We are all crazy and irrational on a certain level. That's why fiction of the 'can't really happen' sort has existed since we dance around fires and hunted mammoth.

Christopher Fletcher said...

Yeah, it seems that there has come to be a real wall between the more plot-driven genres and the naturalistic/psychological kind of character-focused fiction with very small-scale stories that has come to define "literary" fiction. Chabon, in that radio show, makes the very good point that many decades ago, writers and publishers did not look at it this way, and it was no big deal for a "good" author to move from one genre to another. I think the categories are useful from a reference standpoint (I would NOT want to go into Borders and have to slog through all the mainstream stuff to find authors and books that I want) and I don't think they are a problem in themselves, but the kneejerk bias against the genres by the lit snobs is just silly.

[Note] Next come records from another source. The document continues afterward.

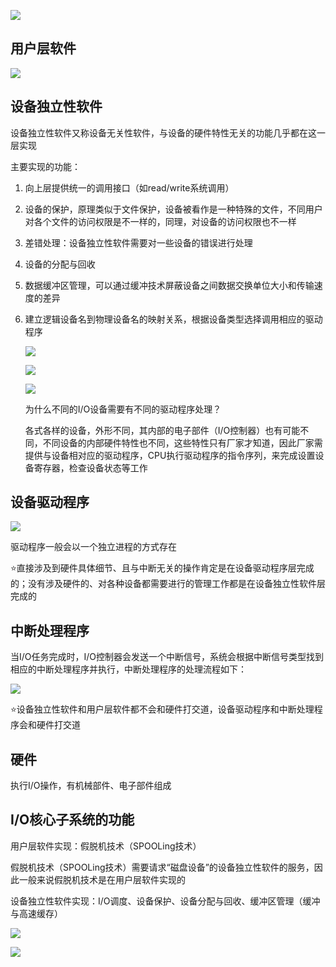 ![](https://tva1.sinaimg.cn/large/008i3skNly1grkyf37aslj30tm0eqth6.jpg)

## 用户层软件

![](https://tva1.sinaimg.cn/large/008i3skNly1grkykb983cj30xu0c04f4.jpg)

## 设备独立性软件

设备独立性软件又称设备无关性软件，与设备的硬件特性无关的功能几乎都在这一层实现

主要实现的功能：

1. 向上层提供统一的调用接口（如read/write系统调用）

2. 设备的保护，原理类似于文件保护，设备被看作是一种特殊的文件，不同用户对各个文件的访问权限是不一样的，同理，对设备的访问权限也不一样

3. 差错处理：设备独立性软件需要对一些设备的错误进行处理

4. 设备的分配与回收

5. 数据缓冲区管理，可以通过缓冲技术屏蔽设备之间数据交换单位大小和传输速度的差异

6. 建立逻辑设备名到物理设备名的映射关系，根据设备类型选择调用相应的驱动程序

   ![](https://tva1.sinaimg.cn/large/008i3skNly1grkyvs4eqpj30iw05yagg.jpg)

   ![](https://tva1.sinaimg.cn/large/008i3skNly1grkyxsz36uj30iw07e44f.jpg)

   ![](https://tva1.sinaimg.cn/large/008i3skNly1grkyyhsmgrj30ta04igsl.jpg)

   为什么不同的I/O设备需要有不同的驱动程序处理？

   各式各样的设备，外形不同，其内部的电子部件（I/O控制器）也有可能不同，不同设备的内部硬件特性也不同，这些特性只有厂家才知道，因此厂家需提供与设备相对应的驱动程序，CPU执行驱动程序的指令序列，来完成设置设备寄存器，检查设备状态等工作

## 设备驱动程序

![](https://tva1.sinaimg.cn/large/008i3skNly1grkz7w26eij30ky05sagu.jpg)

驱动程序一般会以一个独立进程的方式存在

⭐️直接涉及到硬件具体细节、且与中断无关的操作肯定是在设备驱动程序层完成的；没有涉及硬件的、对各种设备都需要进行的管理工作都是在设备独立性软件层完成的

## 中断处理程序

当I/O任务完成时，I/O控制器会发送一个中断信号，系统会根据中断信号类型找到相应的中断处理程序并执行，中断处理程序的处理流程如下：

![](https://tva1.sinaimg.cn/large/008i3skNly1grkzdvs5jjj30wo0c2amf.jpg)

⭐️设备独立性软件和用户层软件都不会和硬件打交道，设备驱动程序和中断处理程序会和硬件打交道

## 硬件

执行I/O操作，有机械部件、电子部件组成

## I/O核心子系统的功能

用户层软件实现：假脱机技术（SPOOLing技术）

假脱机技术（SPOOLing技术）需要请求“磁盘设备”的设备独立性软件的服务，因此一般来说假脱机技术是在用户层软件实现的

设备独立性软件实现：I/O调度、设备保护、设备分配与回收、缓冲区管理（缓冲与高速缓存）

![](https://tva1.sinaimg.cn/large/008i3skNly1grkzyzp5qkj30s4060n3o.jpg)

![](https://tva1.sinaimg.cn/large/008i3skNly1grl01eru3gj30sc04m780.jpg)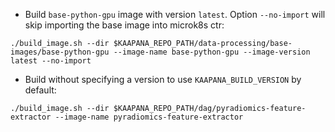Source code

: * Build `base-python-gpu` image with version `latest`. Option `--no-import` will skip importing the base image into microk8s ctr:

`./build_image.sh --dir $KAAPANA_REPO_PATH/data-processing/base-images/base-python-gpu --image-name base-python-gpu --image-version latest --no-import`


* Build without specifying a version to use `KAAPANA_BUILD_VERSION` by default:

`./build_image.sh --dir $KAAPANA_REPO_PATH/dag/pyradiomics-feature-extractor --image-name pyradiomics-feature-extractor`

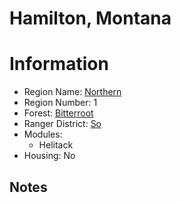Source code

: 
Hamilton, Montana
=================
  
# Information  
* Region Name: [Northern]()  
* Region Number: 1  
* Forest: [Bitterroot](http://www.fs.usda.gov/bitterroot)  
* Ranger District: [So]()  
* Modules:  
  - Helitack  
* Housing: No  
  
## Notes

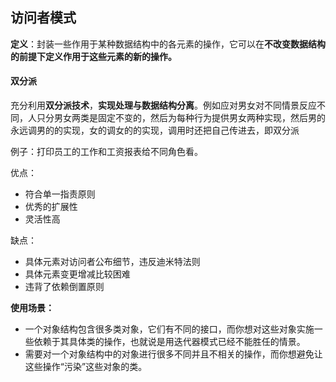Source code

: ## 访问者模式

**定义**：封装一些作用于某种数据结构中的各元素的操作，它可以在**不改变数据结构的前提下定义作用于这些元素的新的操作。**

#### 双分派

充分利用**双分派技术**，**实现处理与数据结构分离**。例如应对男女对不同情景反应不同，人只分男女两类是固定不变的，然后为每种行为提供男女两种实现，然后男的永远调男的的实现，女的调女的的实现，调用时还把自己传进去，即双分派

例子：打印员工的工作和工资报表给不同角色看。

优点：

* 符合单一指责原则
* 优秀的扩展性
* 灵活性高

缺点：

* 具体元素对访问者公布细节，违反迪米特法则
* 具体元素变更增减比较困难
* 违背了依赖倒置原则

**使用场景：**

* 一个对象结构包含很多类对象，它们有不同的接口，而你想对这些对象实施一些依赖于其具体类的操作，也就说是用迭代器模式已经不能胜任的情景。
* 需要对一个对象结构中的对象进行很多不同并且不相关的操作，而你想避免让这些操作“污染”这些对象的类。



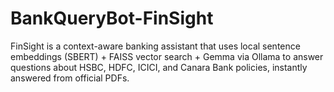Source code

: # BankQueryBot-FinSight
FinSight is a context-aware banking assistant that uses local sentence embeddings (SBERT) + FAISS vector search + Gemma via Ollama to answer questions about HSBC, HDFC, ICICI, and Canara Bank policies, instantly answered from official PDFs.
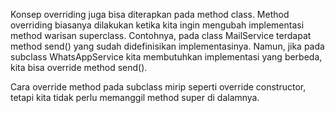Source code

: Konsep overriding juga bisa diterapkan pada method class. Method overriding biasanya dilakukan ketika kita ingin mengubah implementasi method warisan superclass. Contohnya, pada class MailService terdapat method send() yang sudah didefinisikan implementasinya. Namun, jika pada subclass WhatsAppService kita membutuhkan implementasi yang berbeda, kita bisa override method send().

Cara override method pada subclass mirip seperti override constructor, tetapi kita tidak perlu memanggil method super di dalamnya.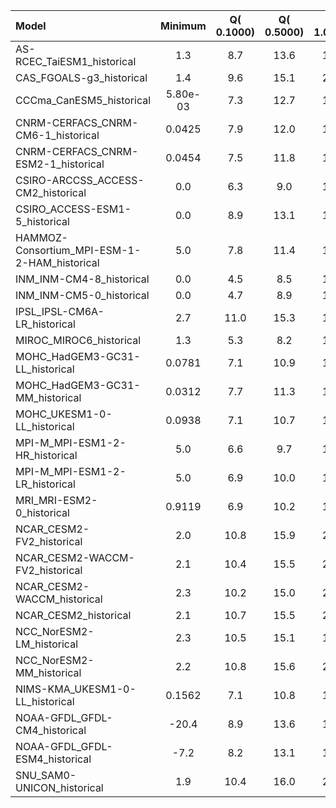 Model | Minimum | Q( 0.1000) | Q( 0.5000) | Q( 1.0000) | Q(    5.0) | Q(   10.0) | Q(   25.0) | Q(   50.0) | Q(   75.0) | Q(   90.0) | Q(   95.0) | Q(   99.0) | Q(   99.5) | Q(   99.9) | Maximum
 :-- |  :--:  |  :--:  |  :--:  |  :--:  |  :--:  |  :--:  |  :--:  |  :--:  |  :--:  |  :--:  |  :--:  |  :--:  |  :--:  |  :--:  |  :--: 
AS-RCEC_TaiESM1_historical |     1.3 |     8.7 |    13.6 |    18.6 |    48.0 |    62.8 |    73.9 |    82.7 |    93.0 |    99.7 |   103.5 |   113.3 |   118.1 |   132.0 |  6.08e+05
CAS_FGOALS-g3_historical |     1.4 |     9.6 |    15.1 |    20.0 |    45.2 |    62.5 |    74.8 |    81.4 |    90.9 |    97.0 |   102.0 |   105.0 |   105.0 |   105.0 |   105.0
CCCma_CanESM5_historical |  5.80e-03 |     7.3 |    12.7 |    17.2 |    47.9 |    67.4 |    87.7 |    92.2 |    95.4 |    97.4 |    98.3 |    99.8 |   100.0 |   100.0 |   100.0
CNRM-CERFACS_CNRM-CM6-1_historical |  0.0425 |     7.9 |    12.0 |    15.6 |    37.3 |    54.5 |    70.8 |    81.1 |    90.4 |    96.2 |    97.9 |    99.4 |    99.7 |   100.0 |   100.0
CNRM-CERFACS_CNRM-ESM2-1_historical |  0.0454 |     7.5 |    11.8 |    15.4 |    36.8 |    53.6 |    70.8 |    81.2 |    90.3 |    96.2 |    97.9 |    99.5 |    99.7 |   100.0 |   100.0
CSIRO-ARCCSS_ACCESS-CM2_historical | 0.0 |     6.3 |     9.0 |    11.9 |    45.9 |    62.4 |    72.7 |    81.3 |    94.2 |   109.3 |   132.3 |   164.5 |   170.8 |   179.2 |   196.7
CSIRO_ACCESS-ESM1-5_historical | 0.0 |     8.9 |    13.1 |    17.3 |    47.6 |    64.7 |    74.6 |    82.8 |    94.1 |   101.0 |   113.8 |   133.9 |   139.2 |   148.8 |   196.4
HAMMOZ-Consortium_MPI-ESM-1-2-HAM_historical |     5.0 |     7.8 |    11.4 |    15.0 |    45.3 |    59.6 |    69.6 |    79.4 |    93.9 |   101.6 |   106.2 |   132.2 |   146.0 |   161.2 |   216.7
INM_INM-CM4-8_historical | 0.0 |     4.5 |     8.5 |    11.9 |    39.4 |    56.3 |    72.5 |    82.3 |    89.6 |    94.5 |    96.4 |    98.7 |    99.3 |   100.4 |   203.4
INM_INM-CM5-0_historical | 0.0 |     4.7 |     8.9 |    12.4 |    39.6 |    56.0 |    71.9 |    81.9 |    89.5 |    94.4 |    96.4 |    98.6 |    99.2 |   100.3 |   211.5
IPSL_IPSL-CM6A-LR_historical |     2.7 |    11.0 |    15.3 |    19.6 |    52.1 |    66.7 |    75.8 |    84.7 |    95.2 |    98.7 |    99.7 |   100.0 |   100.0 |   100.0 |   100.0
MIROC_MIROC6_historical |     1.3 |     5.3 |     8.2 |    11.4 |    41.7 |    62.9 |    73.7 |    82.4 |    93.6 |   101.3 |   109.8 |   141.4 |   154.2 |   174.5 |   576.1
MOHC_HadGEM3-GC31-LL_historical |  0.0781 |     7.1 |    10.9 |    15.1 |    50.0 |    62.4 |    72.4 |    81.1 |    93.2 |   102.4 |   112.8 |   137.4 |   149.0 |   168.5 |   196.7
MOHC_HadGEM3-GC31-MM_historical |  0.0312 |     7.7 |    11.3 |    15.3 |    49.3 |    62.2 |    72.2 |    80.6 |    92.6 |   101.4 |   110.1 |   131.2 |   141.4 |   160.7 |   227.0
MOHC_UKESM1-0-LL_historical |  0.0938 |     7.1 |    10.7 |    14.8 |    47.1 |    61.3 |    72.1 |    81.0 |    93.9 |   104.0 |   115.7 |   146.1 |   158.2 |   174.1 |   196.7
MPI-M_MPI-ESM1-2-HR_historical |     5.0 |     6.6 |     9.7 |    12.9 |    40.5 |    59.1 |    71.0 |    80.8 |    96.1 |   103.6 |   110.7 |   123.3 |   128.0 |   134.7 |   192.3
MPI-M_MPI-ESM1-2-LR_historical |     5.0 |     6.9 |    10.0 |    13.4 |    43.0 |    61.3 |    72.8 |    82.4 |    95.6 |   103.0 |   109.5 |   121.1 |   125.3 |   133.8 |   214.3
MRI_MRI-ESM2-0_historical |  0.9119 |     6.9 |    10.2 |    13.7 |    45.3 |    66.2 |    78.4 |    85.4 |    94.5 |    99.0 |   103.2 |   116.6 |   123.8 |   140.7 |   373.3
NCAR_CESM2-FV2_historical |     2.0 |    10.8 |    15.9 |    21.1 |    47.8 |    61.9 |    75.1 |    83.6 |    93.7 |   102.5 |   109.5 |   120.1 |   123.9 |   134.1 |   411.5
NCAR_CESM2-WACCM-FV2_historical |     2.1 |    10.4 |    15.5 |    20.9 |    48.1 |    62.0 |    75.2 |    83.8 |    93.7 |   102.2 |   109.1 |   119.6 |   123.4 |   133.3 |   383.3
NCAR_CESM2-WACCM_historical |     2.3 |    10.2 |    15.0 |    20.0 |    46.5 |    61.8 |    75.1 |    83.6 |    93.5 |   101.5 |   108.3 |   118.1 |   121.3 |   130.0 |   739.6
NCAR_CESM2_historical |     2.1 |    10.7 |    15.5 |    20.6 |    46.5 |    61.7 |    74.9 |    83.5 |    93.4 |   101.5 |   108.1 |   117.9 |   121.2 |   129.9 |   440.1
NCC_NorESM2-LM_historical |     2.3 |    10.5 |    15.1 |    19.6 |    45.7 |    60.1 |    73.0 |    82.3 |    93.8 |   102.1 |   110.8 |   122.4 |   126.6 |   138.7 |   335.0
NCC_NorESM2-MM_historical |     2.2 |    10.8 |    15.6 |    20.3 |    45.6 |    60.3 |    72.8 |    81.8 |    93.2 |   101.5 |   107.2 |   118.0 |   122.1 |   134.0 |   984.9
NIMS-KMA_UKESM1-0-LL_historical |  0.1562 |     7.1 |    10.8 |    15.1 |    47.4 |    61.4 |    72.1 |    80.9 |    93.8 |   104.0 |   115.6 |   145.2 |   156.2 |   172.7 |   196.7
NOAA-GFDL_GFDL-CM4_historical |   -20.4 |     8.9 |    13.6 |    18.0 |    49.7 |    64.9 |    75.1 |    83.3 |    93.7 |    99.6 |   101.4 |   108.9 |   118.7 |   169.5 |  1.27e+03
NOAA-GFDL_GFDL-ESM4_historical |    -7.2 |     8.2 |    13.1 |    17.5 |    49.7 |    65.8 |    75.8 |    84.0 |    94.1 |    99.7 |   101.4 |   108.5 |   118.0 |   163.7 |  1.06e+03
SNU_SAM0-UNICON_historical |     1.9 |    10.4 |    16.0 |    21.4 |    51.3 |    64.8 |    74.7 |    83.0 |    94.6 |   103.7 |   112.0 |   134.2 |   144.5 |   167.6 |  5.20e+04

Christopher Fletcher said...

Testing new comment settings.

Ed Robertson said...

The very thing that draws me to sci-fi is there's nothing to stop you from combining the psychological depth of literary fiction with those "rockets, chemicals, and talking squids in outer space." I love literary fiction, too, but if I can find the same emotional resonance in a novel about forty-foot robots as in a book about a kid watching his parents divorce, I'll take the robots eight times out of ten.

Trying to write resonant SFF short stories is kind of tricky, actually. Between giving the characters some complexity and establishing the details of a different world, I have an awful time keeping my stuff under 6500-7500 words, which rules out a ton of markets right off the bat. And if you drop the ball on either the emotional or the speculative side, here's one more rejection for the drawer.

That's the really disingenuous thing about Atwood's statements. If she's able to write books that function as both literary and science fiction, then she knows just how hard it is to pull that off. Dismissing and disassociating herself from the sci-fi side not only insults the entire genre, it diminishes the value of her own work.

Unknown said...

The article touches on it a bit with Battlestar Galactica, but I think it is strange that SF books get little credit, but then SF TV Shows and Movies can be hugely popular and no one bats an eyes while they pull in the bucks.